▶ **About this task**: The required answer is each line in the entries below where "Multiple" occurs.

+++ Task inputs

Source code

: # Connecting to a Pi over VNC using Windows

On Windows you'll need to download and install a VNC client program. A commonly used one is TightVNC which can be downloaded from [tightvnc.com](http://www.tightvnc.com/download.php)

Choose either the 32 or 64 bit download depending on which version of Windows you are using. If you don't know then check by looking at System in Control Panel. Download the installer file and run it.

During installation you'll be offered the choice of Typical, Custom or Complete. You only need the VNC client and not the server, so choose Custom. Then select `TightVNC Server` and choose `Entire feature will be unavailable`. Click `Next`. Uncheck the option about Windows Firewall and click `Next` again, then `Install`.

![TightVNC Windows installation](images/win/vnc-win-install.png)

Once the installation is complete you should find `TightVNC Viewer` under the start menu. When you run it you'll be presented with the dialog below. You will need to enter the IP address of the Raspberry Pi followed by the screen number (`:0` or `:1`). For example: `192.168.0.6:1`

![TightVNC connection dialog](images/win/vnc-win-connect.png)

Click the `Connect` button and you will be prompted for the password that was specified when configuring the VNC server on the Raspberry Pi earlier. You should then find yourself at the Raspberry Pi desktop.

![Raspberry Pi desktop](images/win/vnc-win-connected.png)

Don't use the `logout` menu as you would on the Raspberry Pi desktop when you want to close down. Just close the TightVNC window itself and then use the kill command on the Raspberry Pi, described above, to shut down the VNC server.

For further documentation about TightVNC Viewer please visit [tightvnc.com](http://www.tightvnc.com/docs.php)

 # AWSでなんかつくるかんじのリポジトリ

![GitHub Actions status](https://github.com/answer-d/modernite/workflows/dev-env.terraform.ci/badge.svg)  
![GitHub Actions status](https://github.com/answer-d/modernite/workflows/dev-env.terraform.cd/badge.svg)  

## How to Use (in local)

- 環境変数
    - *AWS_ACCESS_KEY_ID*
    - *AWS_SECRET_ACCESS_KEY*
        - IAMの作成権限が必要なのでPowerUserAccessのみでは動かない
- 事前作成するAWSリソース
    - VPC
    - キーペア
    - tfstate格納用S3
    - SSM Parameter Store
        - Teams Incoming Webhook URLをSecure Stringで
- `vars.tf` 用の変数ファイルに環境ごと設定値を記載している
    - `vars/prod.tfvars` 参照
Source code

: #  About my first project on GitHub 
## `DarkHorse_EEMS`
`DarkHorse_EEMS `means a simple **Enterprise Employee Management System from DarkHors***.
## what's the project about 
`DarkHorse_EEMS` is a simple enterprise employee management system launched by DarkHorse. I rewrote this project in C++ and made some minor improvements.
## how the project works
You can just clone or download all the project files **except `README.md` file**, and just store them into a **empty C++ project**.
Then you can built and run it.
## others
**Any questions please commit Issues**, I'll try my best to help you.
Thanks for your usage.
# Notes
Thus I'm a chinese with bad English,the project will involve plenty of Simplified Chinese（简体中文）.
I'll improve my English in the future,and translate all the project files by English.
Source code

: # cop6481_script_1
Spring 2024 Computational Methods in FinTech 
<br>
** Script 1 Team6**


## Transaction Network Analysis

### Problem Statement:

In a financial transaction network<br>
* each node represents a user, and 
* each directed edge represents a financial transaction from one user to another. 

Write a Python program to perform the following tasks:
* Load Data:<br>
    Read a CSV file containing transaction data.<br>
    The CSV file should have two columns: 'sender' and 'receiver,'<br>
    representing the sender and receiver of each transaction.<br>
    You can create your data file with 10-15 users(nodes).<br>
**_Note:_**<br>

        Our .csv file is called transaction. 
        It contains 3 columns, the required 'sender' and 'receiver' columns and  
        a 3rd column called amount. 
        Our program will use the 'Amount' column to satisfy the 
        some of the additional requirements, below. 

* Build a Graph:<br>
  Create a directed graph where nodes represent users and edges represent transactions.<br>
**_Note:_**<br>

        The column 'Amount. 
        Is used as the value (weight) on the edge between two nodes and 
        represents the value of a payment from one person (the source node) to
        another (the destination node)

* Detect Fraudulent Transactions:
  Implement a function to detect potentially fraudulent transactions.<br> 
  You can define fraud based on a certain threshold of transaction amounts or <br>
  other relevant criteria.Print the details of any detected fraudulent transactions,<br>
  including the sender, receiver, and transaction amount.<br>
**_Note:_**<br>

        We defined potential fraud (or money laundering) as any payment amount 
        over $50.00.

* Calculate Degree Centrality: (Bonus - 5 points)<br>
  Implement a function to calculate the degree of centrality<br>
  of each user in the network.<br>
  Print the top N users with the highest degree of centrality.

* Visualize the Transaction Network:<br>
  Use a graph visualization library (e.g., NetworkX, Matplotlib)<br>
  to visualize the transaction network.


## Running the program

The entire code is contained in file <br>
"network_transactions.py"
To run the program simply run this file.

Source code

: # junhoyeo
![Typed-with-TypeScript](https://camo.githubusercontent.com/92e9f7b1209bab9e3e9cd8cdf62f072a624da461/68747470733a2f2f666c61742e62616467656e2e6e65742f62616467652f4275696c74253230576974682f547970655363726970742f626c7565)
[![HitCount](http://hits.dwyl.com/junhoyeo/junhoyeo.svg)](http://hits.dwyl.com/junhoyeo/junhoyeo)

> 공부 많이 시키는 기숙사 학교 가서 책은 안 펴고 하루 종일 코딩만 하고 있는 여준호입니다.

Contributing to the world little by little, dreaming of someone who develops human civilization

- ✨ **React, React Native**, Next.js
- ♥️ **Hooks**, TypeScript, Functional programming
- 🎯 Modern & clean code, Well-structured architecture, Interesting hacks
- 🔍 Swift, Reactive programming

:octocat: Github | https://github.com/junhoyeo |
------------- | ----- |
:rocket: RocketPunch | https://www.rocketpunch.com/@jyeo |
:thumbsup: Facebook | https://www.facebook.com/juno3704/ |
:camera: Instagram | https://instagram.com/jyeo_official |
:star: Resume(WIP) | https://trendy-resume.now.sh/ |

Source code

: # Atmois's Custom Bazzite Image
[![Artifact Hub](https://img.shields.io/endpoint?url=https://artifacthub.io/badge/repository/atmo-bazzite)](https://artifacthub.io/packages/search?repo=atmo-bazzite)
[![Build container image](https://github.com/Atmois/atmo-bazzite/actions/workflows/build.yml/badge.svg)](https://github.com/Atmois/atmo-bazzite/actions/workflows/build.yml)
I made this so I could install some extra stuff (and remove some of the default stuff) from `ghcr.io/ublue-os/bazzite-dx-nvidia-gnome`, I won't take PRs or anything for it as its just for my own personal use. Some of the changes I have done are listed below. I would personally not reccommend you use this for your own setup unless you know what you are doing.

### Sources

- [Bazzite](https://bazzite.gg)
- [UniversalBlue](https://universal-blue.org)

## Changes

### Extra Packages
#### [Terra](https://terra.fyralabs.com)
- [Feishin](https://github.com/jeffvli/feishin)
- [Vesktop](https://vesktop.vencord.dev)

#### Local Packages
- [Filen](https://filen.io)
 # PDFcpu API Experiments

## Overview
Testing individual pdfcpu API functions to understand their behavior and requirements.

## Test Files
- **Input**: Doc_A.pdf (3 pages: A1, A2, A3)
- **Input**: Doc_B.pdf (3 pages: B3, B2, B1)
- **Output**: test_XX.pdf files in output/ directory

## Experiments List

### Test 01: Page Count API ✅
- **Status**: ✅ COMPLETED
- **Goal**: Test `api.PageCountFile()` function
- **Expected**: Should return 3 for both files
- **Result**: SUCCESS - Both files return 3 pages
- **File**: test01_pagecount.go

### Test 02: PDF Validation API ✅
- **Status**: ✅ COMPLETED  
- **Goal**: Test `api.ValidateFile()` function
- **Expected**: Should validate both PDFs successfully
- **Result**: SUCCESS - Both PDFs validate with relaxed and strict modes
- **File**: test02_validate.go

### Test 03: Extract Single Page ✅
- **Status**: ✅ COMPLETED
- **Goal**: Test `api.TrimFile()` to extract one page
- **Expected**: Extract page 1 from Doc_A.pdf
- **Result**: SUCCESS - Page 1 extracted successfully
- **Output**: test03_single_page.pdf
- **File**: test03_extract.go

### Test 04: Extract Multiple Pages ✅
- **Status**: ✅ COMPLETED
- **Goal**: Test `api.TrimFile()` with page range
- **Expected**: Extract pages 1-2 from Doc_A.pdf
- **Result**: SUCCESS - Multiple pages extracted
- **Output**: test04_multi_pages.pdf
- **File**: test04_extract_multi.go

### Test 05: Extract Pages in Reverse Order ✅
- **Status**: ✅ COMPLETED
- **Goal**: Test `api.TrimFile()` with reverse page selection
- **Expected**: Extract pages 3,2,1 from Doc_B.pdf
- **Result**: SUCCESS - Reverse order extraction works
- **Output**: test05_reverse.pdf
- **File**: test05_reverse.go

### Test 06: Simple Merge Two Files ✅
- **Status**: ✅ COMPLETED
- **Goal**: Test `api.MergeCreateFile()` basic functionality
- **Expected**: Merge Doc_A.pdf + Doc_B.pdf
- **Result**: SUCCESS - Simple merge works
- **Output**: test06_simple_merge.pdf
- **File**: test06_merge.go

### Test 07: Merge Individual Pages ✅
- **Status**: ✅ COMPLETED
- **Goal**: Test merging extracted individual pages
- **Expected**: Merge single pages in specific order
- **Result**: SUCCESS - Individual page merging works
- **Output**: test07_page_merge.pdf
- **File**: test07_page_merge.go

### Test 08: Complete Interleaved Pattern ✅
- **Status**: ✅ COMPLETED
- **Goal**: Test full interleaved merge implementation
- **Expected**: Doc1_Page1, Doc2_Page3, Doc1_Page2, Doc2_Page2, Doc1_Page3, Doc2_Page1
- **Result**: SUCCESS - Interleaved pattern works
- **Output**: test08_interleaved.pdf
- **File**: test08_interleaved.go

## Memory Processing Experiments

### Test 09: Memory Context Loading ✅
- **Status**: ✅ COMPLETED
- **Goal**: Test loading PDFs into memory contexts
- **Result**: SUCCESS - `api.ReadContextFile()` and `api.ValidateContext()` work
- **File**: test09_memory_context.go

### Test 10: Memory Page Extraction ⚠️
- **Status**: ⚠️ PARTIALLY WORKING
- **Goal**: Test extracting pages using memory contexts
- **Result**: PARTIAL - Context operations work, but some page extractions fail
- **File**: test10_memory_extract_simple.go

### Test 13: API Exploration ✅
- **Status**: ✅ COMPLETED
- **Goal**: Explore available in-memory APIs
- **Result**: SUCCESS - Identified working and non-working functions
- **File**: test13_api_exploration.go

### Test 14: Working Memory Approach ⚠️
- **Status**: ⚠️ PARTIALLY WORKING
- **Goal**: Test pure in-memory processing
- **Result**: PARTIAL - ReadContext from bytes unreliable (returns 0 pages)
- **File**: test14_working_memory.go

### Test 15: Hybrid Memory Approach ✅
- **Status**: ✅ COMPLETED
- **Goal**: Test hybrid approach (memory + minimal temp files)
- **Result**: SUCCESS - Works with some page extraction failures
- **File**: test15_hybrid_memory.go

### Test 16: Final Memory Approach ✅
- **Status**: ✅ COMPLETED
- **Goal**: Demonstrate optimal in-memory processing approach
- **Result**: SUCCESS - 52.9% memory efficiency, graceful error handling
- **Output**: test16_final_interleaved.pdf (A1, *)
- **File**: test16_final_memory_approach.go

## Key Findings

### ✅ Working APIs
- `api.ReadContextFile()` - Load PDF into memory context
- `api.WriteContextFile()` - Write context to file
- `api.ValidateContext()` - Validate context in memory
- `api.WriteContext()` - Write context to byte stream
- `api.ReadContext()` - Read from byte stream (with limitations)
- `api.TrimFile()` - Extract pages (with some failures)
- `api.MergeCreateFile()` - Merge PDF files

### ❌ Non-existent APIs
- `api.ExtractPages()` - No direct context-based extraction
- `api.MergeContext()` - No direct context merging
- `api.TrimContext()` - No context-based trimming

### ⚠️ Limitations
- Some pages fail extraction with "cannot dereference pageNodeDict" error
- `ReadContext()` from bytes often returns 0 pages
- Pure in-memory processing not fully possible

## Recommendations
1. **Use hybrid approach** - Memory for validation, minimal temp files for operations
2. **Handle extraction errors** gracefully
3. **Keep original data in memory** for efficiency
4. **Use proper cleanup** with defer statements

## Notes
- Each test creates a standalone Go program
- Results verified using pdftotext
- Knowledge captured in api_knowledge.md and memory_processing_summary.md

++++++

▶ **Expected answer**:
### Test 04: Extract Multiple Pages ✅
- **Result**: SUCCESS - Multiple pages extracted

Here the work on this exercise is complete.